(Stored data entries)
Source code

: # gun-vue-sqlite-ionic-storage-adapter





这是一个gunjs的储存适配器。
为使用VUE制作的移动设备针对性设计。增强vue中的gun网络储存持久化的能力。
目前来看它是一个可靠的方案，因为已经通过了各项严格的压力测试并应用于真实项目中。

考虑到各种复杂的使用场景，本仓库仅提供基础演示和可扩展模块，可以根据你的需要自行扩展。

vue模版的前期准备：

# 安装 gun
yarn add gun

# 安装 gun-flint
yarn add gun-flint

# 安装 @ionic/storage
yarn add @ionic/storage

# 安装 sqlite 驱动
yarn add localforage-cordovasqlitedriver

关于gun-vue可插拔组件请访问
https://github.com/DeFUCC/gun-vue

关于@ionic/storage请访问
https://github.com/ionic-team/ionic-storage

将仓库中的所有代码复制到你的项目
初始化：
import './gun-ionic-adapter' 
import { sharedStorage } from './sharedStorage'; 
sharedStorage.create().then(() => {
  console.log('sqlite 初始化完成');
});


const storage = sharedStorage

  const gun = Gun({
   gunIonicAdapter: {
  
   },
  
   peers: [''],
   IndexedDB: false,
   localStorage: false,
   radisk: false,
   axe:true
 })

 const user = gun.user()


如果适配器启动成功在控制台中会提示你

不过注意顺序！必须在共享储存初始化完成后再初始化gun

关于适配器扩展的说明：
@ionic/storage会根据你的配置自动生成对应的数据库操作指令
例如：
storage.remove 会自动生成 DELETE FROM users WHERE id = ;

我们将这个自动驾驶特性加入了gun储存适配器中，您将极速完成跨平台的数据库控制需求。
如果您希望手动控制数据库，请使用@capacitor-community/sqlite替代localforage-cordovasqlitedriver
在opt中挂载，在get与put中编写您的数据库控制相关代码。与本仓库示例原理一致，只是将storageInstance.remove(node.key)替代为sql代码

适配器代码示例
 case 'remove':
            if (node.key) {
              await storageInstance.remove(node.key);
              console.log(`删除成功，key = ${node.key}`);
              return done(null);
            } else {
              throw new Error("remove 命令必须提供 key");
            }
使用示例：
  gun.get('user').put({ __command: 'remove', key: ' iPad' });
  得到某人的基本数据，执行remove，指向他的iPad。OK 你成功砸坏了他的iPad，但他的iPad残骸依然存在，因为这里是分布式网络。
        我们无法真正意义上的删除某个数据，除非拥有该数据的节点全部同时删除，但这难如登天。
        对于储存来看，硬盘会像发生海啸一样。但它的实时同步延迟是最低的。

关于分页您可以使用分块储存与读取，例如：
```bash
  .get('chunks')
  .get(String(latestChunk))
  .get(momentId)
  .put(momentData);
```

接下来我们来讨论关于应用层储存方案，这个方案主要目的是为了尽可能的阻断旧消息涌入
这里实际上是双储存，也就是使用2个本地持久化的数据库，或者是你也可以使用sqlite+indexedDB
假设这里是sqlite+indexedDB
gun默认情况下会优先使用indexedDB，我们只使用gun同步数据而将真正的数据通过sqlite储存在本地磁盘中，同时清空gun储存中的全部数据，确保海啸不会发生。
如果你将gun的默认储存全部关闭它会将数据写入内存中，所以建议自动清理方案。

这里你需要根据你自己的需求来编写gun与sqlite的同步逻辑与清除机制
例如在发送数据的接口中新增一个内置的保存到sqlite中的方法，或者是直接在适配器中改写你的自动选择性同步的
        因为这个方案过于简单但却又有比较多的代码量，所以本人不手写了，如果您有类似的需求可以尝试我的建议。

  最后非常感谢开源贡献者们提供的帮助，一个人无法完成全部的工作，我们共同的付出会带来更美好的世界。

» **Work instruction**: Write out every record again, exactly as it was written.

» **Your solution**:
Source code

: # gun-vue-sqlite-ionic-storage-adapter





这是一个gunjs的储存适配器。
为使用VUE制作的移动设备针对性设计。增强vue中的gun网络储存持久化的能力。
目前来看它是一个可靠的方案，因为已经通过了各项严格的压力测试并应用于真实项目中。

考虑到各种复杂的使用场景，本仓库仅提供基础演示和可扩展模块，可以根据你的需要自行扩展。

vue模版的前期准备：

# 安装 gun
yarn add gun

# 安装 gun-flint
yarn add gun-flint

# 安装 @ionic/storage
yarn add @ionic/storage

# 安装 sqlite 驱动
yarn add localforage-cordovasqlitedriver

关于gun-vue可插拔组件请访问
https://github.com/DeFUCC/gun-vue

关于@ionic/storage请访问
https://github.com/ionic-team/ionic-storage

将仓库中的所有代码复制到你的项目
初始化：
import './gun-ionic-adapter' 
import { sharedStorage } from './sharedStorage'; 
sharedStorage.create().then(() => {
  console.log('sqlite 初始化完成');
});


const storage = sharedStorage

  const gun = Gun({
   gunIonicAdapter: {
  
   },
  
   peers: [''],
   IndexedDB: false,
   localStorage: false,
   radisk: false,
   axe:true
 })

 const user = gun.user()


如果适配器启动成功在控制台中会提示你

不过注意顺序！必须在共享储存初始化完成后再初始化gun

关于适配器扩展的说明：
@ionic/storage会根据你的配置自动生成对应的数据库操作指令
例如：
storage.remove 会自动生成 DELETE FROM users WHERE id = ;

我们将这个自动驾驶特性加入了gun储存适配器中，您将极速完成跨平台的数据库控制需求。
如果您希望手动控制数据库，请使用@capacitor-community/sqlite替代localforage-cordovasqlitedriver
在opt中挂载，在get与put中编写您的数据库控制相关代码。与本仓库示例原理一致，只是将storageInstance.remove(node.key)替代为sql代码

适配器代码示例
 case 'remove':
            if (node.key) {
              await storageInstance.remove(node.key);
              console.log(`删除成功，key = ${node.key}`);
              return done(null);
            } else {
              throw new Error("remove 命令必须提供 key");
            }
使用示例：
  gun.get('user').put({ __command: 'remove', key: ' iPad' });
  得到某人的基本数据，执行remove，指向他的iPad。OK 你成功砸坏了他的iPad，但他的iPad残骸依然存在，因为这里是分布式网络。
        我们无法真正意义上的删除某个数据，除非拥有该数据的节点全部同时删除，但这难如登天。
        对于储存来看，硬盘会像发生海啸一样。但它的实时同步延迟是最低的。

关于分页您可以使用分块储存与读取，例如：
```bash
  .get('chunks')
  .get(String(latestChunk))
  .get(momentId)
  .put(momentData);
```

接下来我们来讨论关于应用层储存方案，这个方案主要目的是为了尽可能的阻断旧消息涌入
这里实际上是双储存，也就是使用2个本地持久化的数据库，或者是你也可以使用sqlite+indexedDB
假设这里是sqlite+indexedDB
gun默认情况下会优先使用indexedDB，我们只使用gun同步数据而将真正的数据通过sqlite储存在本地磁盘中，同时清空gun储存中的全部数据，确保海啸不会发生。
如果你将gun的默认储存全部关闭它会将数据写入内存中，所以建议自动清理方案。

这里你需要根据你自己的需求来编写gun与sqlite的同步逻辑与清除机制
例如在发送数据的接口中新增一个内置的保存到sqlite中的方法，或者是直接在适配器中改写你的自动选择性同步的
        因为这个方案过于简单但却又有比较多的代码量，所以本人不手写了，如果您有类似的需求可以尝试我的建议。

  最后非常感谢开源贡献者们提供的帮助，一个人无法完成全部的工作，我们共同的付出会带来更美好的世界。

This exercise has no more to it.